I haven't read Hitchens' book, though I've read the first chapter online, and I've read some reviews and some interviews with Hitchens. So this isn't precisely a book review; call it a book review review.
Most important, this review gives me an opportunity to write about the role of religion in Generational Dynamics. Here, Part I starts with the Hitchens' view of religion in politics, which contrasts sharply with the Generational Dynamics view. Later, Part II develops a purely theoretic view of the role of religion in human development, and contrasts it with Hitchens' and others' theories.
I'm not a religious person. To paraphrase what a college friend once told me, God has never seen fit to bless me with faith. (The implication, in case you don't get it, is that if I don't have faith in God, then it's God's fault, not mine.)
But I've never been a religious hater either. Some of my best friends, as the saying goes, have been Jews, Christians, Muslims, Buddhists, Hindus, atheists, and so forth. And I respect them for having religion as a framework for understanding the world they have to live in. I know that most of them must be wrong (since these religions all contradict one another, so at most one of them could be correct), but I know that I've been wrong from time to time too. (Rarely, of course.)
But I look at other things as "religions" too. Communism is a religion, albeit one that rejects God. There are political religions as well: "Pro-abortion" and "pro-life" are examples. So are "Conservatism" and "Liberalism." Once again, I know that most of them must be wrong, since they contradict one another. But they provide a framework for getting through the day, and that's good.
I disagree with religious scholars who claim that you have to be religious to have a philosophy of "right" and "wrong." You don't have to be religious to believe that "Thou shalt not murder" is correct. Or that it has exceptions -- for self-defense or in war, for example. And since most people are wrong about religion (since at most one religion can be correct), it follows that most people, most societies and nations, figured out "Thou shalt not murder" without having to resort to a conversation with God.

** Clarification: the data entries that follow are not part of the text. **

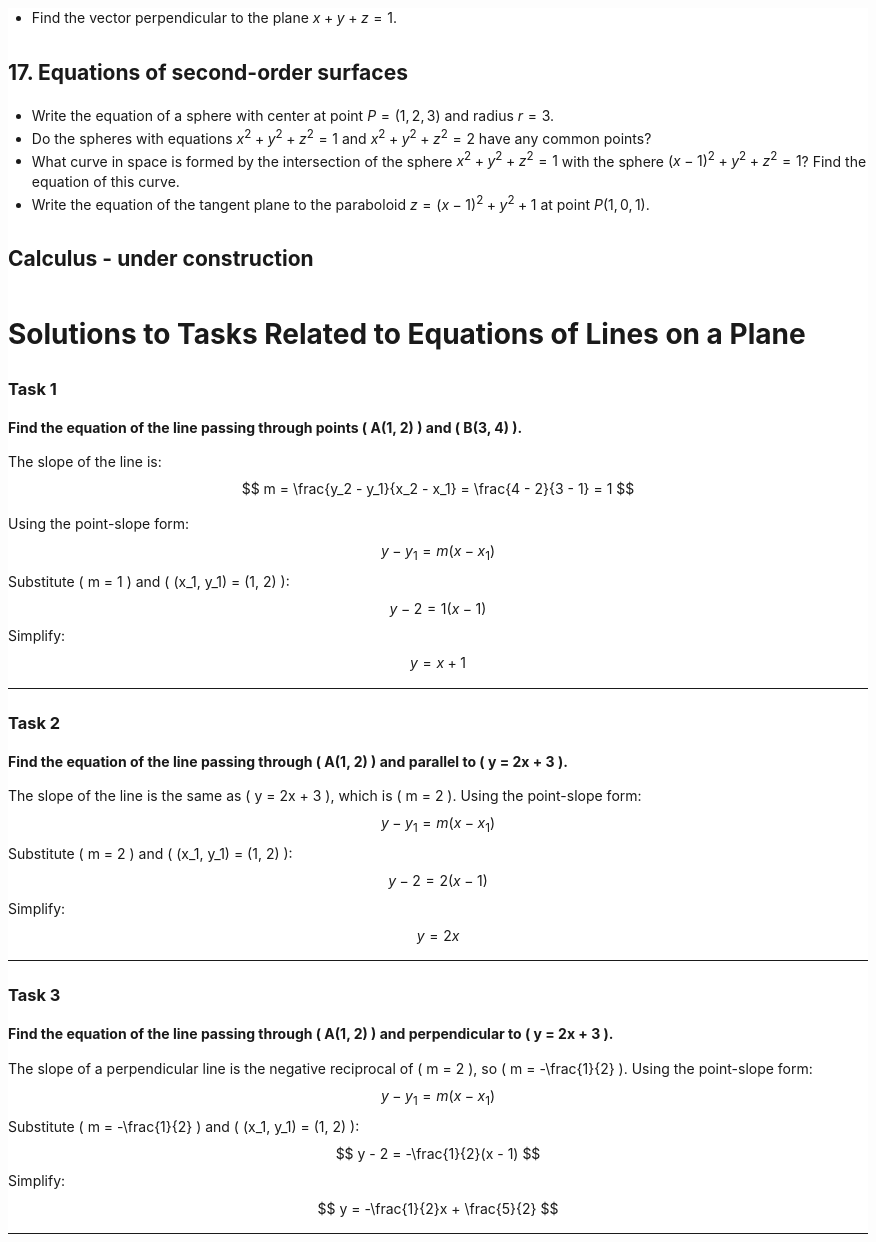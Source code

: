 * Find the vector perpendicular to the plane $x + y + z = 1$.

## 17. Equations of second-order surfaces

* Write the equation of a sphere with center at point $P=(1,2,3)$ and radius $r=3$.
* Do the spheres with equations $x^2 + y^2 + z^2 = 1$ and $x^2 + y^2 + z^2 = 2$ have any common points?
* What curve in space is formed by the intersection of the sphere $x^2 + y^2 + z^2 = 1$ with the sphere $(x-1)^2 + y^2 + z^2 = 1$? Find the equation of this curve.
* Write the equation of the tangent plane to the paraboloid $z=(x-1)^2+y^2+1$ at point $P(1,0,1)$.

## Calculus - under construction

# Solutions to Tasks Related to Equations of Lines on a Plane

### Task 1
**Find the equation of the line passing through points \( A(1, 2) \) and \( B(3, 4) \).**

The slope of the line is:
$$ m = \frac{y_2 - y_1}{x_2 - x_1} = \frac{4 - 2}{3 - 1} = 1 $$

Using the point-slope form:
$$ y - y_1 = m(x - x_1) $$
Substitute \( m = 1 \) and \( (x_1, y_1) = (1, 2) \):
$$ y - 2 = 1(x - 1) $$
Simplify:
$$ y = x + 1 $$

---

### Task 2
**Find the equation of the line passing through \( A(1, 2) \) and parallel to \( y = 2x + 3 \).**

The slope of the line is the same as \( y = 2x + 3 \), which is \( m = 2 \). Using the point-slope form:
$$ y - y_1 = m(x - x_1) $$
Substitute \( m = 2 \) and \( (x_1, y_1) = (1, 2) \):
$$ y - 2 = 2(x - 1) $$
Simplify:
$$ y = 2x $$

---

### Task 3
**Find the equation of the line passing through \( A(1, 2) \) and perpendicular to \( y = 2x + 3 \).**

The slope of a perpendicular line is the negative reciprocal of \( m = 2 \), so \( m = -\frac{1}{2} \). Using the point-slope form:
$$ y - y_1 = m(x - x_1) $$
Substitute \( m = -\frac{1}{2} \) and \( (x_1, y_1) = (1, 2) \):
$$ y - 2 = -\frac{1}{2}(x - 1) $$
Simplify:
$$ y = -\frac{1}{2}x + \frac{5}{2} $$

---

I became turned off by religion in my youth. My devoutly religious mother took me to church every Sunday, and at times put me into "Sunday school." It wasn't until years later, looking back, that I figured out why I was so uncomfortable with that dynamic: I didn't speak Greek, so when I was in the Sunday school class, I forced all the others to speak English, which they hated to be forced to do. And I didn't really understand a whole lot of what was going on anyway, so the entire thing was pretty unpleasant all around.
Still, in college I became fascinated by religion, and studied it assiduously in college, especially after I fell in with a gang of fundamentalist Christians, who spoke of nothing else. As an MIT student, I was fortunate for two years to be able to sit in on the classes of Religions of the East and West given by Professor Huston Smith, probably the greatest religious scholar in the world. His classes were both inspiring and fascinating. I also spent hundreds of hours studying the Bible Correspondence Course of Herbert W. Armstrong. Because of those and other studies, I became far more knowledgeable about religion than most "religious" people, just as I've studied countries around the world for this web site, and enormously shocked and surprised to learn that I now know more about history and current events than almost all of the politicians, journalists and "experts" in Washington.
I mention all this to explain why I greatly respect Christopher Hitchens for his scholarly, reasoned approach. He is one of the very few in Washington who are not total morons. Unlike almost everyone in Washington, he actually takes the trouble to learn about something, whether it's religion or Iraq, before he goes on TV or writes a book.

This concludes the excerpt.